Existing Leap shareholders will receive the right to a royalty,
under certain circumstances, based on future net sales. The
combined company is expected to have a minimum of $30 million of cash at closing to finance future
operations.
"The combination with Macrocure positions our organization as a
leading immuno-oncology company with sufficient capital to advance
our pipeline of first-in-class monoclonal antibodies through
significant value-creating events," commented Christopher K. Mirabelli, PhD, CEO of Leap.
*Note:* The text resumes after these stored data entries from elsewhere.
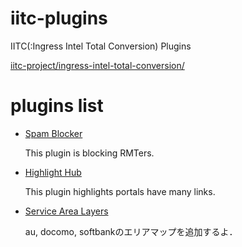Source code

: # iitc-plugins

IITC(:Ingress Intel Total Conversion) Plugins

[iitc-project/ingress-intel-total-conversion/](https://github.com/iitc-project/ingress-intel-total-conversion)

# plugins list

- [Spam Blocker](https://raw.githubusercontent.com/lm9/iitc-plugins/master/src/spamblocker.js)

	This plugin is blocking RMTers.

- [Highlight Hub](https://raw.githubusercontent.com/lm9/iitc-plugins/master/src/highlightHubPortals.js)

	This plugin highlights portals have many links.

- [Service Area Layers](https://raw.githubusercontent.com/lm9/iitc-plugins/master/src/service_area_layers.user.js)

	au, docomo, softbankのエリアマップを追加するよ．
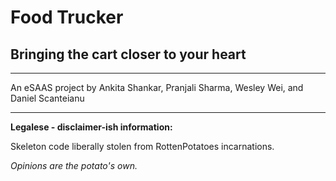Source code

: # Food Trucker
## Bringing the cart closer to your heart
---
An eSAAS project by Ankita Shankar, Pranjali Sharma, Wesley Wei, and Daniel Scanteianu

---

**Legalese - disclaimer-ish information:**

Skeleton code liberally stolen from RottenPotatoes incarnations.

*Opinions are the potato's own.*
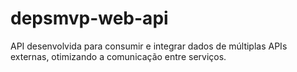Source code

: # depsmvp-web-api
API desenvolvida para consumir e integrar dados de múltiplas APIs externas, otimizando a comunicação entre serviços.
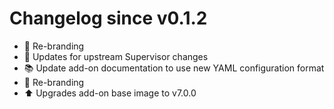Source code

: # Changelog since v0.1.2
- :hammer: Re-branding 
- :hammer: Updates for upstream Supervisor changes 
- :books: Update add-on documentation to use new YAML configuration format 
- :hammer: Re-branding 
- :arrow_up: Upgrades add-on base image to v7.0.0 
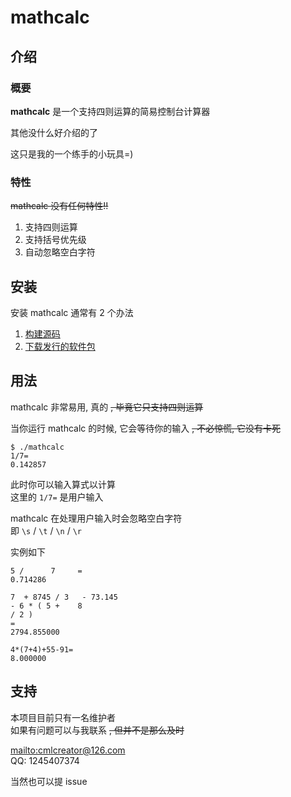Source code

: # mathcalc

介绍
---------

### 概要

**mathcalc** 是一个支持四则运算的简易控制台计算器

其他没什么好介绍的了

这只是我的一个练手的小玩具=)

### 特性

~~mathcalc 没有任何特性!!~~

1. 支持四则运算
2. 支持括号优先级
3. 自动忽略空白字符

安装
---------

安装 mathcalc 通常有 2 个办法

1. [构建源码](doc/build.md)
2. [下载发行的软件包](doc/source.md)

用法
---------

mathcalc 非常易用, 真的 ~~, 毕竟它只支持四则运算~~

当你运行 mathcalc 的时候, 它会等待你的输入 ~~, 不必惊慌, 它没有卡死~~

	$ ./mathcalc
	1/7=
	0.142857

此时你可以输入算式以计算  
这里的 `1/7=` 是用户输入

mathcalc 在处理用户输入时会忽略空白字符  
即 `\s` / `\t` / `\n` / `\r`

实例如下

	5 /      7     =
	0.714286

	7  + 8745 / 3   - 73.145 
	- 6 * ( 5 +    8
	/ 2 )
	=
	2794.855000

	4*(7+4)+55-91=
	8.000000

支持
---------

本项目目前只有一名维护者  
如果有问题可以与我联系 ~~, 但并不是那么及时~~  

<mailto:cmlcreator@126.com>  
QQ: 1245407374

当然也可以提 issue
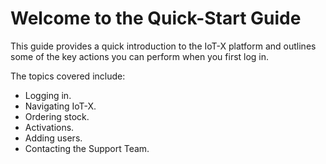 # Welcome to the Quick-Start Guide

This guide provides a quick introduction to the IoT-X platform and outlines some of the key actions you can perform when you first log in.

The topics covered include:

* Logging in.
* Navigating IoT-X.
* Ordering stock.
* Activations.
* Adding users.
* Contacting the Support Team.
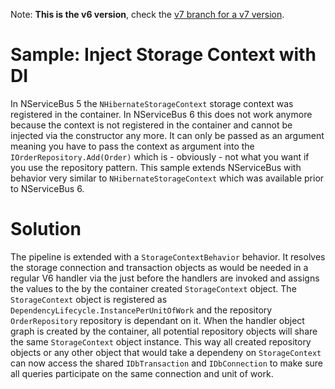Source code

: 
Note: __This is the v6 version__, check the [v7 branch for a v7 version](https://github.com/ramonsmits/NServiceBus.InjectStorageContext/tree/v7).


# Sample: Inject Storage Context with DI

In NServiceBus 5 the `NHibernateStorageContext` storage context was registered in the container. In NServiceBus 6 this does not work anymore because the context is not registered in the container and cannot be injected via the constructor any more. It can only be passed as an argument meaning you have to pass the context as argument into the `IOrderRepository.Add(Order)` which is - obviously - not what you want if you use the repository pattern. This sample extends NServiceBus with behavior very similar to  `NHibernateStorageContext` which was available prior to NServiceBus 6.


# Solution

The pipeline is extended with a `StorageContextBehavior` behavior. It resolves the storage connection and transaction objects as would be needed in a regular V6 handler via the just before the handlers are invoked and assigns the values to the by the container created `StorageContext` object. The `StorageContext` object is registered as `DependencyLifecycle.InstancePerUnitOfWork` and the repository `OrderRepository` repository is dependant on it. When the handler object graph is created by the container, all potential repository objects will share the same `StorageContext` object instance. This way all created repository objects or any other object that would take a dependeny on `StorageContext` can now access the shared `IDbTransaction` and `IDbConnection` to make sure all queries participate on the same connection and unit of work.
"Importantly, we anticipate achieving substantial clinical
milestones over the course of 2016 and 2017. We plan to
present data and initiate randomized studies for DKN-01, our lead
development candidate, which has demonstrated clinical activity in
esophageal cancer and cholangiocarcinoma when combined with
chemotherapy; and we expect to report data from a repeat-dose study
of TRX518, a novel GITR agonist monoclonal antibody which is
believed to enhance an immune anti-tumor response."
"After careful review of many alternatives, the executive team
and Board of Directors of Macrocure believe this transaction
provides great potential for our shareholders," said Nissim Mashiach, President and Chief Executive
Officer of Macrocure Ltd. "Leap Therapeutics has a maturing
pipeline of novel drug candidates focused on key immuno-oncology
targets that are designed to provide new and valuable treatment
options for patients suffering from aggressive
cancers. Furthermore, Leap's experienced management team has a
track record relating to public and private companies and drug
development success."
The executive team of Leap Therapeutics will remain in their
positions in the combined entity that will be based out of Leap
Therapeutics' current corporate office in Cambridge, Massachusetts. The combined
entity's leadership team will consist of Christopher K. Mirabelli, PhD, who will serve as
Chief Executive Officer and Chairman of the Board of Directors,
Augustine Lawlor as Chief Operating
Officer, and Douglas E. Onsi as
Chief Financial Officer. At the closing, two Macrocure
designated individuals, including Nissim
Mashiach, will join Leap's Board of Directors.
The Board of Directors of both companies have unanimously
approved the proposed merger. Macrocure's shareholders who
hold approximately 51% of Macrocure's voting shares, have entered
into agreements in support of the proposed transaction. While
these agreements assure the approval of the merger, all Macrocure
shareholders will be asked to vote on the merger at a meeting of
shareholders. Additionally, entities affiliated with
HealthCare Ventures and Eli Lilly, which own all of Leap's
outstanding voting shares, have entered into agreements in support
of the proposed transaction. The transaction is expected to
close near year-end, subject to shareholder approval and other
customary closing conditions which are set forth in the merger
agreement.
Raymond James is serving as
exclusive financial advisor to Macrocure Ltd.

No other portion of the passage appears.